On ne viendrait pas à Florham Park si Chad Pennington était encore le quart partant des Jets. En fait, on ne parlerait même pas des Jets, habitués à passer loin derrière les Giants au palmarès sportif du New Jersey et de New York. Mais voilà, les Jets font jaser, et il y a une bonne raison pour expliquer ce curieux phénomène.

Pas besoin de la chercher bien loin, cette raison. Elle est juste là, à l'entrée du vestiaire des Jets. Premier casier à droite. En haut du casier, un nom écrit en grosses lettres: Brett Favre. Celui que les Jets ont obtenu des Packers à la suite de l'interminable feuilleton estival que l'on sait.

En mettant la main sur Favre, les Jets ont obtenu un quart de grande qualité, mais ils ont surtout obtenu leur première véritable vedette en 40 ans. Leur première star depuis Joe Namath, celui qui a donné à cette équipe son seul Super Bowl, en janvier 1969.

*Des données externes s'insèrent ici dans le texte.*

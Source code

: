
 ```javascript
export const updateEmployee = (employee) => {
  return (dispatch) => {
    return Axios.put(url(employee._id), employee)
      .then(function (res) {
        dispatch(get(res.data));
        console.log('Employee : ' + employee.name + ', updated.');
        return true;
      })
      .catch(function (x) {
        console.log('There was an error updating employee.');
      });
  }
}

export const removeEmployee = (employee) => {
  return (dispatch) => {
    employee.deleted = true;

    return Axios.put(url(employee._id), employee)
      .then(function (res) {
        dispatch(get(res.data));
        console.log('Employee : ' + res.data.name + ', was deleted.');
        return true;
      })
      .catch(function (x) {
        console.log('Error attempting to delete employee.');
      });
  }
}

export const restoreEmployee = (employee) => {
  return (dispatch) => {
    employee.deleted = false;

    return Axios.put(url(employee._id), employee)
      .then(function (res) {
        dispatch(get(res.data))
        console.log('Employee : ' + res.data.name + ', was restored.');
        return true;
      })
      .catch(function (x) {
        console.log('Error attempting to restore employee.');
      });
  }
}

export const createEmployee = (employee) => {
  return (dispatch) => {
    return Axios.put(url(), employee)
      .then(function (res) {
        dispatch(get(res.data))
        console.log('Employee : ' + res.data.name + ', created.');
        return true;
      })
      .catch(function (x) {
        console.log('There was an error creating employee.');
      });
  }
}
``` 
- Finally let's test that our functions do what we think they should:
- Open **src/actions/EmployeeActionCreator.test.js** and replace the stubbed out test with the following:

«Au plan de la popularité, Brett Favre vient au deuxième rang dans l'histoire des Jets, affirme le vétéran journaliste Paul Zimmerman, du magazine Sports Illustrated. Mais Brett Favre ne sera jamais Joe Namath. Joe, c'était l'Amérique des années 60. Il était controversé, les femmes l'adoraient, il était un produit de son époque. C'est différent avec Favre. Et puis, vous savez, c'est le début de la saison, tout est beau pour l'instant. On verra ce que pensent les fans de New York en décembre si jamais Favre et les Jets ont une fiche perdante...»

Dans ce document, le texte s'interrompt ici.